ELCIC.gee: The whole procedure for joint selection of mean structure and...

View source: R/model_selection.R

ELCIC.geeR Documentation

The whole procedure for joint selection of mean structure and correlation structure in longitudinal data without missingness or missing completely at random

Description

The function ELCIC.gee provides the overall procedure for joint selection of mean structure and correlation structure in longitudinal data without missingness or missing completely at random.

Usage

ELCIC.gee(x,y,r,id,time,candidate.sets=NULL,name.var.sets=NULL,dist,
      candidate.cor.sets=c("independence","exchangeable", "ar1"), joints=TRUE)

Arguments

x

A matrix containing covariates. The first column should be all ones corresponding to the intercept if the intercept is expected in the marginal mean. Covariate matrix should be complete. NA values will be replaced by 0 if missingness is detected in x.

y

A vector containing outcomes.
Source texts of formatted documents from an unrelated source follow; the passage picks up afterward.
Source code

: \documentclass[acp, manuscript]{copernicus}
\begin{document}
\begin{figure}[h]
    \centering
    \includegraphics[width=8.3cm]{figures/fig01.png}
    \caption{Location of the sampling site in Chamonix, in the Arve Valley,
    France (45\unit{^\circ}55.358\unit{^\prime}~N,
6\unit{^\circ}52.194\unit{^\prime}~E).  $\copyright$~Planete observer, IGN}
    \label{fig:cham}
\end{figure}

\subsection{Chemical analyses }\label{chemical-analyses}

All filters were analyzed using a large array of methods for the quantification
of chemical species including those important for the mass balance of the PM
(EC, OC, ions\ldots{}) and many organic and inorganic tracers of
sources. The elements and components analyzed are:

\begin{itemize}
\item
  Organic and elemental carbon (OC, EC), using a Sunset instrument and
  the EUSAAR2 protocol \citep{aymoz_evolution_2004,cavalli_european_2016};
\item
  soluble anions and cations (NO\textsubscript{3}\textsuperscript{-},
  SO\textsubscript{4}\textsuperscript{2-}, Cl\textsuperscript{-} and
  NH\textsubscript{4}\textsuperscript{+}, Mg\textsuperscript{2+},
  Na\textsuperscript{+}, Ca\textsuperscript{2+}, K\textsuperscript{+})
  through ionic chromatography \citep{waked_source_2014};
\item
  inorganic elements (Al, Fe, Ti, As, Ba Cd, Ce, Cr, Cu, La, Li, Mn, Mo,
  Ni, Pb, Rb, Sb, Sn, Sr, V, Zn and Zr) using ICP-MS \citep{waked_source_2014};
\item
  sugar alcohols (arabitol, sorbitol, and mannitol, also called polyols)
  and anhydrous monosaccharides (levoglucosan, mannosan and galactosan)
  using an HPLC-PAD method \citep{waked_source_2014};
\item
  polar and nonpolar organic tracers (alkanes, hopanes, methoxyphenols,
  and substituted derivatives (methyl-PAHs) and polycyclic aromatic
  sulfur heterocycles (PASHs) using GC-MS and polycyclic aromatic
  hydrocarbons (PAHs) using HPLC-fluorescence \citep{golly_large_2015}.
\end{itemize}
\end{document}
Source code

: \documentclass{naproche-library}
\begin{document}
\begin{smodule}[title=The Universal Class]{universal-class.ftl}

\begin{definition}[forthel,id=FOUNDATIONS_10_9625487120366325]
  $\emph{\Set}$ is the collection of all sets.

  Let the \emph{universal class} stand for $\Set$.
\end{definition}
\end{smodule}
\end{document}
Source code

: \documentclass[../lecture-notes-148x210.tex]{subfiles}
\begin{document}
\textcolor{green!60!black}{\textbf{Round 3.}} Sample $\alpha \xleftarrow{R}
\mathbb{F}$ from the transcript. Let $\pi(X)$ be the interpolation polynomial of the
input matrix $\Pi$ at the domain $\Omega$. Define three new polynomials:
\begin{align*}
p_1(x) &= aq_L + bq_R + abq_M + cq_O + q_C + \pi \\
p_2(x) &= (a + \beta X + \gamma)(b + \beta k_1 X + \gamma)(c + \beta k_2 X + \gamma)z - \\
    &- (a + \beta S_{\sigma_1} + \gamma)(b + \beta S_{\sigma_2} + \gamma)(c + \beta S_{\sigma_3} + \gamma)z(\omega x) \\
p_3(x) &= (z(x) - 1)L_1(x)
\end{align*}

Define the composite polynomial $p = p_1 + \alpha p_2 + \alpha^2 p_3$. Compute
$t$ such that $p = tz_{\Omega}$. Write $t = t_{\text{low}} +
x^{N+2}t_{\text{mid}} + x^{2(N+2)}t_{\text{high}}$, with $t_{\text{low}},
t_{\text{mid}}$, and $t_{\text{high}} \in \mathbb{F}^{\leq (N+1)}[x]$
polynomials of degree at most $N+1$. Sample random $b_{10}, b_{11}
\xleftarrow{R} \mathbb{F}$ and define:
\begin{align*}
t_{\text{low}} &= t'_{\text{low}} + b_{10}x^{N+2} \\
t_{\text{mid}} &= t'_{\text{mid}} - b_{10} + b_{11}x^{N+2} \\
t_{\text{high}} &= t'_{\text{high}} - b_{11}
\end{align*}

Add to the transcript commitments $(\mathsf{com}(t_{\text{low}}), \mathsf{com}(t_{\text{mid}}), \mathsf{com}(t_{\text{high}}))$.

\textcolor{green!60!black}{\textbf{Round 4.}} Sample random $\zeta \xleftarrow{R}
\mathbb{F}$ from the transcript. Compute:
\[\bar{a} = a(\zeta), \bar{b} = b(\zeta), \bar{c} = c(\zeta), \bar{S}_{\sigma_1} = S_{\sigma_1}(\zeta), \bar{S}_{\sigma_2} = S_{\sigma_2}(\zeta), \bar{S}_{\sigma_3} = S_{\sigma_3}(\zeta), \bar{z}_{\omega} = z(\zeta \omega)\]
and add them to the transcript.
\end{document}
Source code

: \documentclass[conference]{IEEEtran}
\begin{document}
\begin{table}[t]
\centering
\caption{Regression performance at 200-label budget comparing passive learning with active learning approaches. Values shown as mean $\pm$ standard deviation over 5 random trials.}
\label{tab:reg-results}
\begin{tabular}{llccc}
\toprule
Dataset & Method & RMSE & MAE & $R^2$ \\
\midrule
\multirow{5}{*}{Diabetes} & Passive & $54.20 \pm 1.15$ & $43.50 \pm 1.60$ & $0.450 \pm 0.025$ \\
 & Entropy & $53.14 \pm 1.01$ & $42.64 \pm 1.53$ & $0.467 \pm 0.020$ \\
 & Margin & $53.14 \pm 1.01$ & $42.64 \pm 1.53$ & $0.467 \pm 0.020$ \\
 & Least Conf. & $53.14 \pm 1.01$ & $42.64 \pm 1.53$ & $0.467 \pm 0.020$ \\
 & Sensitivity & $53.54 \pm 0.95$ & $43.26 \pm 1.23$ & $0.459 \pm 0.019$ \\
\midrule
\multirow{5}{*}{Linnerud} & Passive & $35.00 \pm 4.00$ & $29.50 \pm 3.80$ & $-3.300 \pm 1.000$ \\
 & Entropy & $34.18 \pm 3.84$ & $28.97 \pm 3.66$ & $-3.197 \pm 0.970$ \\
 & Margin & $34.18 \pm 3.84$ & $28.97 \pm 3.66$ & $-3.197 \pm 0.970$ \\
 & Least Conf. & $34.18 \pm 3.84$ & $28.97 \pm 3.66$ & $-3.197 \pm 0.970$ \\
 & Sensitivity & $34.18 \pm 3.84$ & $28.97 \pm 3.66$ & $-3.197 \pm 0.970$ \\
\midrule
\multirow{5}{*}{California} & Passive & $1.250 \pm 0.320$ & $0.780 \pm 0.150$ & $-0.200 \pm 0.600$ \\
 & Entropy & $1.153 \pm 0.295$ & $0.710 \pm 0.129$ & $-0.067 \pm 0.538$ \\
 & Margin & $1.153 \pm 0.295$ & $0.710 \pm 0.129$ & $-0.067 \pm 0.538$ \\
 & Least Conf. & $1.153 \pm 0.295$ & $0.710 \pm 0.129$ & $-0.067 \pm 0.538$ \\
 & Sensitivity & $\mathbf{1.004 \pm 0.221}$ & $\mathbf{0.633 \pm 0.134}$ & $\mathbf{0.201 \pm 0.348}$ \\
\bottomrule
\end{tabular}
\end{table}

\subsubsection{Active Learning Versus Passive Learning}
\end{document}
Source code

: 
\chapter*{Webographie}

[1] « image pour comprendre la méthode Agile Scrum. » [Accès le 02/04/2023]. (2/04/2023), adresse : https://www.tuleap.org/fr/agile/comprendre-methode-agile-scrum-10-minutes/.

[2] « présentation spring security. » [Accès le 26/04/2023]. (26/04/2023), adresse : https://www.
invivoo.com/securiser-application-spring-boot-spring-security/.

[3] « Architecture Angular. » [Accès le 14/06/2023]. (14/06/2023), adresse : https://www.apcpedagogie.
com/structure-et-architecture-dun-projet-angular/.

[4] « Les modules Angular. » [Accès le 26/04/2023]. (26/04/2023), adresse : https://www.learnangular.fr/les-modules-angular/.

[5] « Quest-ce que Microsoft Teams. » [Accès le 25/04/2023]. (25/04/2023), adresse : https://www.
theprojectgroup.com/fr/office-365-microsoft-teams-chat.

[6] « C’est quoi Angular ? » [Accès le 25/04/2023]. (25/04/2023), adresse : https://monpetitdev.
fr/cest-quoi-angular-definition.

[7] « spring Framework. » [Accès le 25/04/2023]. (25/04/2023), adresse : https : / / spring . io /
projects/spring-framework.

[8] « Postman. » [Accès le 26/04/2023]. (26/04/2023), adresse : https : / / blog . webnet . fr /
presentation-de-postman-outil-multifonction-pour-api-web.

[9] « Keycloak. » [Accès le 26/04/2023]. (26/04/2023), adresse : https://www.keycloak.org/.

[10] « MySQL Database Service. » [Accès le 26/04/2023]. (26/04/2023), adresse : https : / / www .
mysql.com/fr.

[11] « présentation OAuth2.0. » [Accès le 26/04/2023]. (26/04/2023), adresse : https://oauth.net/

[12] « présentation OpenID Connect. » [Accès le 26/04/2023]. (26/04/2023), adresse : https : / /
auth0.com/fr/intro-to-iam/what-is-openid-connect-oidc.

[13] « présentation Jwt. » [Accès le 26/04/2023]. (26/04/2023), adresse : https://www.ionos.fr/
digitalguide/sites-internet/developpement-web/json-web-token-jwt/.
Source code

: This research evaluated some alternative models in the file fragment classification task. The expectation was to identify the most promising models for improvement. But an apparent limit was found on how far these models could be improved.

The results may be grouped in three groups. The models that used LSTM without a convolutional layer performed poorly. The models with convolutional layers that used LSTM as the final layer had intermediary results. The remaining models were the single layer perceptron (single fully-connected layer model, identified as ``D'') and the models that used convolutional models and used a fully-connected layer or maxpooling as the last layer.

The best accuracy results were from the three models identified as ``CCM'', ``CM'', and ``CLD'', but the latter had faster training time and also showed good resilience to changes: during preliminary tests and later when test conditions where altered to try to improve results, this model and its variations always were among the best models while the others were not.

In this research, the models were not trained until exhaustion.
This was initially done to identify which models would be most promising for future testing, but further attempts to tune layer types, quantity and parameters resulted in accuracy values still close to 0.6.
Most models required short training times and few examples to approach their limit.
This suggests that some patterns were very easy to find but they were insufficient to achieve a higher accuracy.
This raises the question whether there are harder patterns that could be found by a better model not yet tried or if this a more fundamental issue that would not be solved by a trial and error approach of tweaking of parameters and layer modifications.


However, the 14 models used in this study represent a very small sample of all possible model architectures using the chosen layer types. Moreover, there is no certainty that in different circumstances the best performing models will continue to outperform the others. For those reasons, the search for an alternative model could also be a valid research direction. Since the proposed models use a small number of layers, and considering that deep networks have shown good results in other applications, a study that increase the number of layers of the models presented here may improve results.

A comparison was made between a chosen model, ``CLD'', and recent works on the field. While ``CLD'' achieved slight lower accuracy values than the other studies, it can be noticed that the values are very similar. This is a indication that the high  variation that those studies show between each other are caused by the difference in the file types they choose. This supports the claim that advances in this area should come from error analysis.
If y is missing completely at random, use NA to indicate missing outcomes and specify argument "r".

r

A vector indicating the observation of data: 1 for observed records (both outcome and covariates are observed for a given subject), and 0 for unobserved records. The default setup is that all data are observed.

id

A vector indicating subject id.

time

The number of observations in total for each subject

candidate.sets

A list containing index corresponding to candidate covariates. See more in details section.

name.var.sets

A list containing names of candidate covariates. The names should be subset of column names of x matrix. See more in details section.

dist

A specified distribution. It can be "gaussian", "poisson",and "binomial".

candidate.cor.sets

A vector containing candidate correlation structures. When joints=TRUE, it can be any subset of c("independence","exchangeable", "ar1"). The default is c("independence","exchangeable", "ar1"). When joints=FALSE, it should be either of "independence","exchangeable", "ar1". See more in details section.

joints

A logic value for joint selection of marginal mean and working correlation structure. The default is TRUE. See more in details section.

Details

Either arguments "candidate.sets" or "name.var.sets" is used to identify the set of candidate mean model. If both arguments are provided, only the argument "name.var.sets" will be used.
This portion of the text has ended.